Contemplaba detenidamente este cuadro junto a unos amigos, mientras tenía lugar la primera sesión de la investidura de Pedro Sánchez. Las calles circundantes al Congreso de Diputados permanecían cerradas con un despliegue policial sin precedentes. Durante un momento, no pude dejar de pensar en estos extraños paralelismos: el corazón de Europa palpitando en las salas del Prado y la actuación grotesca del poder en las calles de Madrid. A su vez, la política actual nos invita además a reflexionar sobre el mundo de ayer y a preguntarnos por qué han salido mal tantas cosas. Se diría que los tiempos han mutado. Y el cuerpo político también.
Es cierto, por otro lado, que nada hay en nuestra experiencia que pueda considerarse como excepcional. Dicho de otro modo: todos los países tienen, o han tenido, sus rarezas. Ni las dictaduras ni las guerras civiles son privativas de España. Nuestra Constitución se inspira en la mejor tradición occidental y, de hecho, Gregorio Peces-Barba insistió en que recibiera aportes de todo el continente. El ingreso en la Unión nos ancló en un horizonte moral muy determinado que ejemplifica las mejores cualidades de la democracia. El veneno de los nacionalismos parecía formar parte de nuestro bagaje histórico, al igual que el comunismo. Sin embargo, la derecha y la izquierda compartían una misma querencia centrista: desarrollo del Estado del Bienestar, gradualismo político y defensa del equilibrio presupuestario. Todo esto estalló a la vez en distintos países —de ahí también la melancolía—. De repente, en nuestro mundo postsecular, se fracturó el cuerpo político y los antiguos amigos empezaron a verse como enemigos. Los demonios de la identidad dieron paso a las retóricas del populismo. Los avances en la prosperidad económica se ralentizaron, hasta el punto de que se empezaron a agrietar en los lugares más inesperados. En un texto profético de finales de los años ochenta, Christopher Lasch habló de una «revuelta de las elites»; pero las transformaciones iniciadas iban mucho más lejos. Como en la pintura de Maíno, la expansión del constitucionalismo liberal fue cebando una especie de víctima sacrificial, que terminó hiriendo a la propia democracia representativa. La esperanza de la sociedad, sus valores y virtudes, quedaron ocultos bajo el pesado ropaje del resentimiento y bajo la hipnótica mirada de la melancolía.

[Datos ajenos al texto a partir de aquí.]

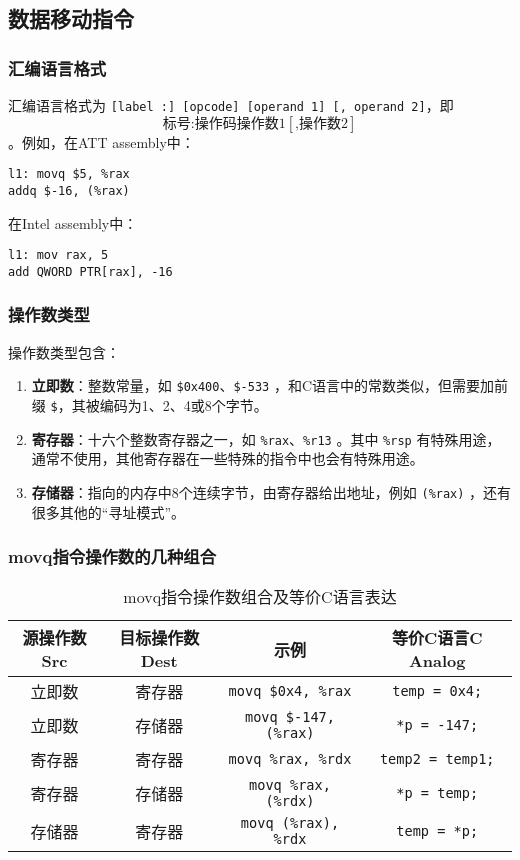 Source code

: \subsection{数据移动指令}
\subsubsection{汇编语言格式}
汇编语言格式为 \texttt{[label :] [opcode] [operand 1] [, operand 2]}，即\[\text{标号:} \text{操作码} \text{操作数}1 [\text{,操作数}2]\]。例如，在ATT assembly中：
\begin{verbatim}
l1: movq $5, %rax
addq $-16, (%rax)
\end{verbatim}
在Intel assembly中：
\begin{verbatim}
l1: mov rax, 5
add QWORD PTR[rax], -16
\end{verbatim}
\subsubsection{操作数类型}
操作数类型包含：
\begin{enumerate}[label=\arabic*.]
    \item \textbf{立即数}：整数常量，如 \texttt{\$0x400}、\texttt{\$-533} ，和C语言中的常数类似，但需要加前缀 \texttt{\$}，其被编码为1、2、4或8个字节。
    \item \textbf{寄存器}：十六个整数寄存器之一，如 \texttt{\%rax}、\texttt{\%r13} 。其中 \texttt{\%rsp} 有特殊用途，通常不使用，其他寄存器在一些特殊的指令中也会有特殊用途。
    \item \textbf{存储器}：指向的内存中8个连续字节，由寄存器给出地址，例如 \texttt{(\%rax)} ，还有很多其他的“寻址模式”。
\end{enumerate}
\subsubsection{movq指令操作数的几种组合}
\begin{table}[H]
    \captionsetup{skip=4pt}
    \centering
    \setlength{\arrayrulewidth}{1pt}
    \begin{tabular}{cccc}
        \hline
        源操作数Src & 目标操作数Dest & 示例                                     & 等价C语言C Analog                  \\
        \hline
        立即数     & 寄存器       & \texttt{movq \$0x4, \%rax}    & \texttt{temp = 0x4;}    \\
        立即数     & 存储器       & \texttt{movq \$-147, (\%rax)} & \texttt{*p = -147;}     \\
        寄存器     & 寄存器       & \texttt{movq \%rax, \%rdx}    & \texttt{temp2 = temp1;} \\
        寄存器     & 存储器       & \texttt{movq \%rax, (\%rdx)}  & \texttt{*p = temp;}     \\
        存储器     & 寄存器       & \texttt{movq (\%rax), \%rdx}  & \texttt{temp = *p;}     \\
        \hline
    \end{tabular}
    \caption{movq指令操作数组合及等价C语言表达}
\end{table}
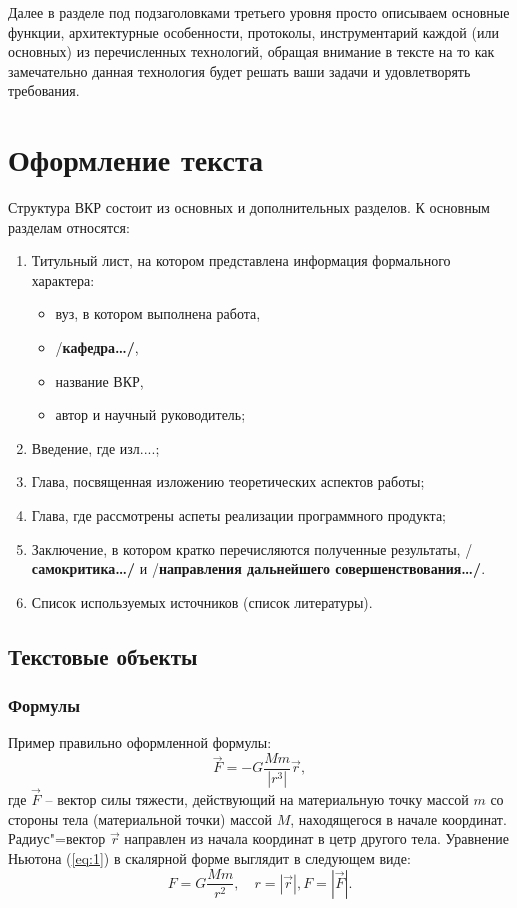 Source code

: \documentclass[a4paper,14pt,final]{extreport}
\newcommand{\aaa}[1]{{/\bfseries #1\ldots/}}
\begin{document}
Далее в разделе под подзаголовками третьего уровня просто описываем основные функции, архитектурные особенности, протоколы, инструментарий каждой (или основных) из перечисленных технологий, обращая внимание в тексте на то как замечательно данная технология будет решать ваши задачи и удовлетворять требования.

\chapter{Оформление текста}
\label{cha:layout}

Структура ВКР состоит из основных и дополнительных разделов.  К основным разделам относятся:
\begin{enumerate}
\item Титульный лист, на котором представлена информация формального характера:
  \begin{itemize}
  \item вуз, в котором выполнена работа,
  \item \aaa{кафедра},
  \item название ВКР,
  \item автор и научный руководитель;
  \end{itemize}
\item Введение, где изл....;
\item Глава, посвященная изложению теоретических аспектов работы;
\item Глава, где рассмотрены аспеты реализации программного продукта;
\item Заключение, в котором кратко перечисляются полученные результаты, \aaa{самокритика} и \aaa{направления дальнейшего совершенствования}.
\item Список используемых источников (список литературы).
\end{enumerate}

\section{Текстовые объекты}
\label{sec:objs}

\subsection{Формулы}
\label{sec:formulae}

Пример правильно оформленной формулы:
\begin{equation}
  \label{eq:1}
  \vec{F} = -G\frac{Mm}{|r^3|}\vec{r},
\end{equation}
где $\vec{F}$ -- вектор силы тяжести, действующий на материальную точку массой $m$ со стороны тела (материальной точки) массой $M$, находящегося в начале координат.  Радиус"=вектор $\vec{r}$ направлен из начала координат в цетр другого тела.  Уравнение Ньютона (\ref{eq:1}) в скалярной форме выглядит в следующем виде:
\begin{equation*}
  F=G\frac{Mm}{r^2},\quad r=|\vec{r}|, F=|\vec{F}|.
\end{equation*}
\end{document}
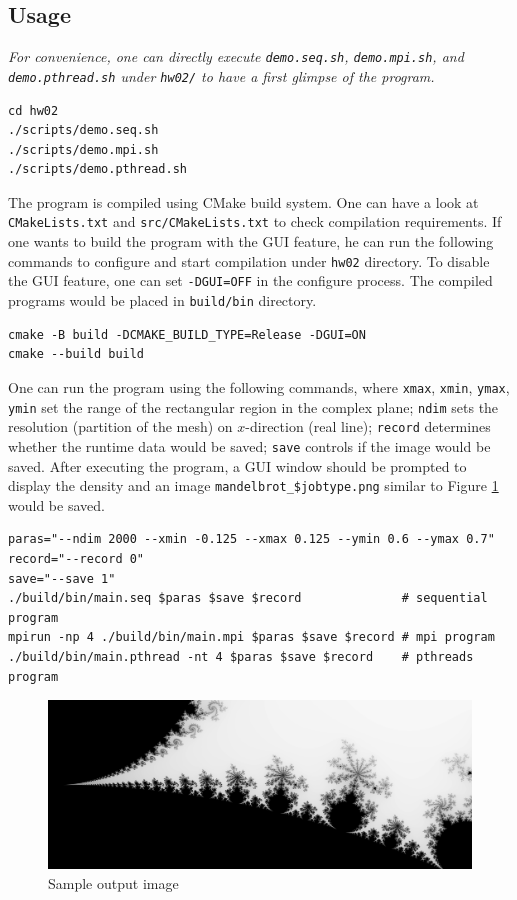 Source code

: \documentclass[twoside,12pt]{article}
\theoremstyle{definition}
\theoremstyle{remark}
\begin{document}
\subsection{Usage}
\textit{\color{red}
For convenience, one can directly execute \lstinline|demo.seq.sh|,
\lstinline|demo.mpi.sh|, and \lstinline|demo.pthread.sh| under 
\lstinline|hw02/| to have a first glimpse of the program.
}
\begin{lstlisting}[style=sh]
cd hw02
./scripts/demo.seq.sh
./scripts/demo.mpi.sh
./scripts/demo.pthread.sh
\end{lstlisting}

The program is compiled using CMake build system.
One can have a look at \lstinline|CMakeLists.txt| and \lstinline|src/CMakeLists.txt| 
to check compilation requirements.
If one wants to build the program with the GUI feature, he can run the following commands to
configure and start compilation under \lstinline|hw02| directory.
To disable the GUI feature, one can set \lstinline|-DGUI=OFF| in the configure process.
The compiled programs would be placed in \lstinline|build/bin| directory.
\begin{lstlisting}[style=sh]
cmake -B build -DCMAKE_BUILD_TYPE=Release -DGUI=ON
cmake --build build
\end{lstlisting}

One can run the program using the following commands,
where \lstinline|xmax|, \lstinline|xmin|, \lstinline|ymax|, \lstinline|ymin|
set the range of the rectangular region in the complex plane;
\lstinline|ndim| sets the resolution (partition of the mesh) on
$x$-direction (real line);
\lstinline|record| determines whether the runtime data would be saved;
\lstinline|save| controls if the image would be saved.
After executing the program,
a GUI window should be prompted to display the density
and an image \lstinline|mandelbrot_$jobtype.png| similar to 
Figure \ref{fig:image} would be saved.
\begin{lstlisting}[style=sh]
paras="--ndim 2000 --xmin -0.125 --xmax 0.125 --ymin 0.6 --ymax 0.7"
record="--record 0"
save="--save 1"
./build/bin/main.seq $paras $save $record              # sequential program
mpirun -np 4 ./build/bin/main.mpi $paras $save $record # mpi program   
./build/bin/main.pthread -nt 4 $paras $save $record    # pthreads program
\end{lstlisting}
\begin{figure}[h!]
    \centering
    \includegraphics[width=\textwidth]{../mandelbrot_pt.png}
    \caption{Sample output image}
    \label{fig:image}
\end{figure}
\end{document}
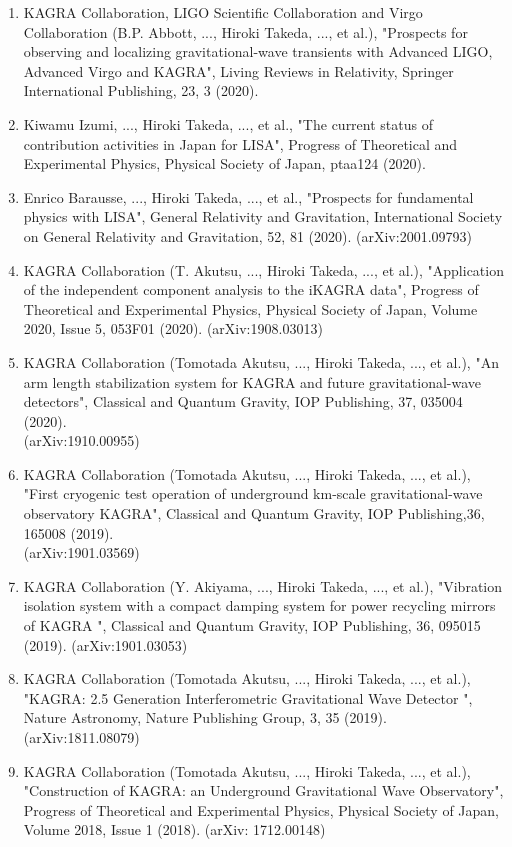 \documentclass[12pt,a4paper]{article}
\begin{document}
\begin{enumerate}
\item KAGRA Collaboration, LIGO Scientific Collaboration and Virgo Collaboration (B.P. Abbott, ..., Hiroki Takeda, ..., et al.), "Prospects for observing and localizing gravitational-wave transients with Advanced LIGO, Advanced Virgo and KAGRA", Living Reviews in Relativity, Springer International Publishing, 23, 3 (2020).

\item Kiwamu Izumi, ..., Hiroki Takeda, ..., et al., "The current status of contribution activities in Japan for LISA", Progress of Theoretical and Experimental Physics, Physical Society of Japan, ptaa124 (2020).

\item Enrico Barausse, ..., Hiroki Takeda, ..., et al., "Prospects for fundamental physics with LISA", General Relativity and Gravitation, International Society on General Relativity and Gravitation, 52, 81 (2020). (arXiv:2001.09793)

\item KAGRA Collaboration (T. Akutsu, ..., Hiroki Takeda, ..., et al.), "Application of the independent component analysis to the iKAGRA data", Progress of Theoretical and Experimental Physics, Physical Society of Japan, Volume 2020, Issue 5, 053F01 (2020). (arXiv:1908.03013)

\item KAGRA Collaboration (Tomotada Akutsu, ..., Hiroki Takeda, ..., et al.), "An arm length stabilization system for KAGRA and future gravitational-wave detectors", Classical and Quantum Gravity, IOP Publishing, 37, 035004 (2020).\\ (arXiv:1910.00955)

\item KAGRA Collaboration (Tomotada Akutsu, ..., Hiroki Takeda, ..., et al.), "First cryogenic test operation of underground km-scale gravitational-wave observatory KAGRA", Classical and Quantum Gravity, IOP Publishing,36, 165008 (2019).\\ (arXiv:1901.03569)

\item KAGRA Collaboration (Y. Akiyama, ..., Hiroki Takeda, ..., et al.), "Vibration isolation system with a compact damping system for power recycling mirrors of KAGRA ", Classical and Quantum Gravity, IOP Publishing, 36, 095015 (2019). (arXiv:1901.03053)

\item KAGRA Collaboration (Tomotada Akutsu, ..., Hiroki Takeda, ..., et al.), "KAGRA: 2.5 Generation Interferometric Gravitational Wave Detector ", Nature Astronomy, Nature Publishing Group, 3, 35 (2019). (arXiv:1811.08079)

\item KAGRA Collaboration (Tomotada Akutsu, ..., Hiroki Takeda, ..., et al.), "Construction of KAGRA: an Underground Gravitational Wave Observatory", Progress of Theoretical and Experimental Physics, Physical Society of Japan, Volume 2018, Issue 1 (2018). (arXiv: 1712.00148)

\end{enumerate}
\end{document}
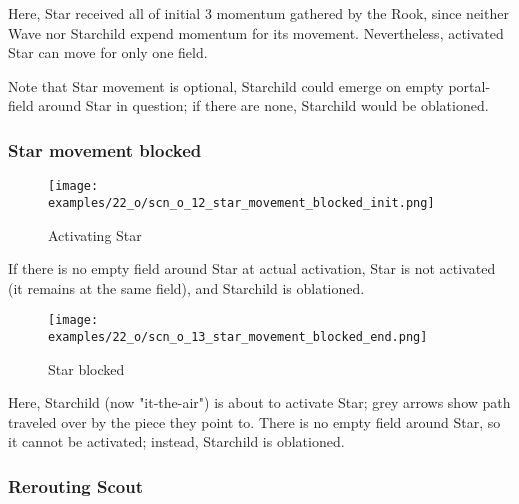 Here, Star received all of initial 3 momentum gathered by the Rook, since neither
Wave nor Starchild expend momentum for its movement. Nevertheless, activated Star
can move for only one field.

Note that Star movement is optional, Starchild could emerge on empty portal-field
around Star in question; if there are none, Starchild would be oblationed.

\clearpage %

\subsubsection*{Star movement blocked}
\label{sec:One/Starchild/Movement/Star movement blocked}

\noindent
\begin{wrapfigure}[4]{l}{0.4\textwidth}
\centering
\texttt{[image: examples/22\_o/scn\_o\_12\_star\_movement\_blocked\_init.png]}
\caption{Activating Star}
\label{fig:scn_o_12_star_movement_blocked_init}
\end{wrapfigure}
If there is no empty field around Star at actual activation, Star is not activated
(it remains at the same field), and Starchild is oblationed.

\vspace*{4.1\baselineskip}
\noindent
\begin{wrapfigure}[7]{l}{0.4\textwidth}
\centering
\texttt{[image: examples/22\_o/scn\_o\_13\_star\_movement\_blocked\_end.png]}
\caption{Star blocked}
\label{fig:scn_o_13_star_movement_blocked_end}
\end{wrapfigure}
Here, Starchild (now "it-the-air") is about to activate Star; grey arrows show path
traveled over by the piece they point to. There is no empty field around Star, so it
cannot be activated; instead, Starchild is oblationed.

\subsubsection*{Rerouting Scout}
\label{sec:One/Starchild/Movement/Rerouting Scout}

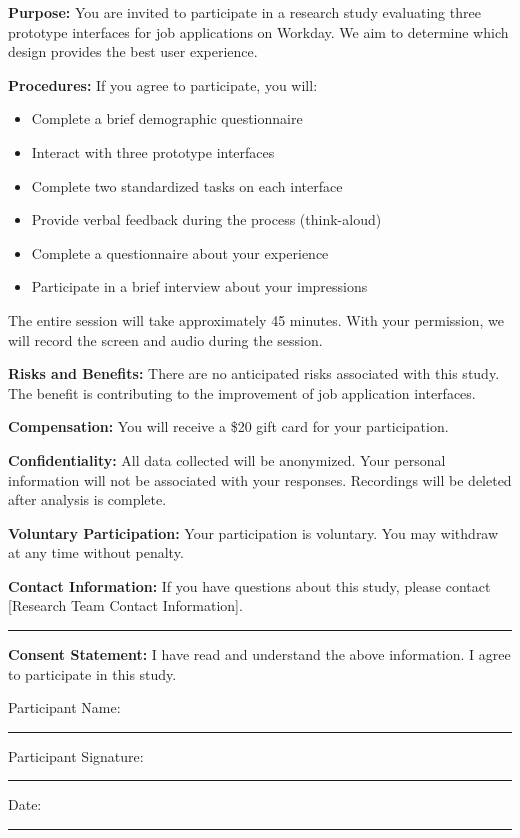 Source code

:\documentclass[
	letterpaper, %
]{jdf}
\begin{document}
\textbf{Purpose:} You are invited to participate in a research study evaluating three prototype interfaces for job applications on Workday. We aim to determine which design provides the best user experience.

\textbf{Procedures:} If you agree to participate, you will:
\begin{itemize}
    \item Complete a brief demographic questionnaire
    \item Interact with three prototype interfaces
    \item Complete two standardized tasks on each interface
    \item Provide verbal feedback during the process (think-aloud)
    \item Complete a questionnaire about your experience
    \item Participate in a brief interview about your impressions
\end{itemize}

The entire session will take approximately 45 minutes. With your permission, we will record the screen and audio during the session.

\textbf{Risks and Benefits:} There are no anticipated risks associated with this study. The benefit is contributing to the improvement of job application interfaces.

\textbf{Compensation:} You will receive a \$20 gift card for your participation.

\textbf{Confidentiality:} All data collected will be anonymized. Your personal information will not be associated with your responses. Recordings will be deleted after analysis is complete.

\textbf{Voluntary Participation:} Your participation is voluntary. You may withdraw at any time without penalty.

\textbf{Contact Information:} If you have questions about this study, please contact [Research Team Contact Information].

\vspace{0.5cm}
\rule{8cm}{0.5pt}

\textbf{Consent Statement:} I have read and understand the above information. I agree to participate in this study.

\vspace{0.5cm}
Participant Name: \rule{8cm}{0.5pt}

Participant Signature: \rule{8cm}{0.5pt}

Date: \rule{4cm}{0.5pt}
\end{document}
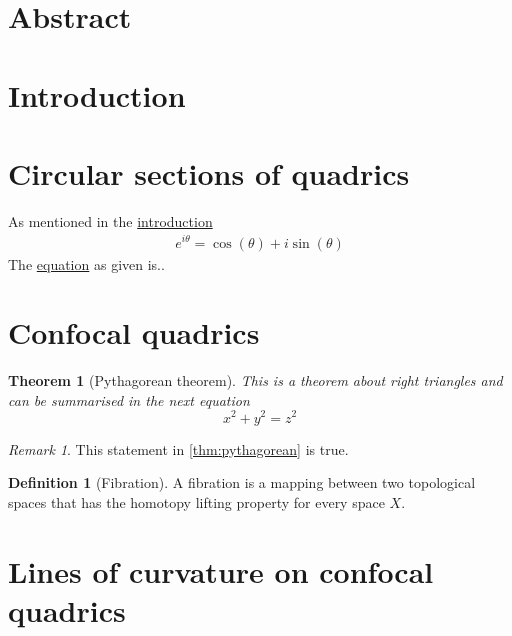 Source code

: \documentclass[12pt,a4paper]{article}
\newtheorem{theorem}{Theorem}[section]
\theoremstyle{definition}
\newtheorem{definition}{Definition}[section]
\theoremstyle{remark}
\newtheorem*{remark}{Remark}
\begin{document}
\pagestyle{fancy}
\section*{Abstract} \label{sec:abstract}
\pagebreak
\pagestyle{tocstyle}
\renewcommand{\contentsname}{Contents}
\tableofcontents
\pagebreak
\listoffigures
\pagebreak
\pagestyle{fancy}
\section{Introduction} \label{sec:introduction}
\pagebreak
\section{Circular sections of quadrics}
As mentioned in the \hyperref[sec:introduction]{introduction}
\begin{align} \label{eq:Euler}
    e^{i \theta} = \cos(\theta)+i\sin(\theta)
\end{align}
The \hyperref[eq:Euler]{equation} as given is..
\pagebreak
\section{Confocal quadrics}
\begin{theorem}[Pythagorean theorem]
\label{thm:pythagorean}
This is a theorem about right triangles and can be summarised in the next
equation
\[ x^2 + y^2 = z^2 \]
\end{theorem}
\begin{remark}
This statement in \autoref{thm:pythagorean} is true.
\end{remark}

\begin{definition}[Fibration]
\label{def:fibration}
A fibration is a mapping between two topological spaces that has the homotopy lifting property for every space \(X\).
\end{definition}
\pagebreak
\section{Lines of curvature on confocal quadrics}
\pagebreak
\end{document}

En efecto, nada hay de singular en la experiencia española. O quizás sí: tal vez una cuestión de hábitos, de costumbres, y, en última instancia, de respeto civilizatorio. Pero, incluso en estos casos, deberíamos ser prudentes en nuestras apreciaciones. En ningún lugar está escrito que la Historia siga un trazado lineal. El óxido que corroe la vida pública —con distintos grados de intensidad, sin duda— no determina por completo la realidad. El futuro depende tanto de nuestro sentido de la responsabilidad como de la demagogia que tenemos que derrotar. No podemos aceptar el juego perverso de la polarización. Ni siquiera en el nombre de los nuestros.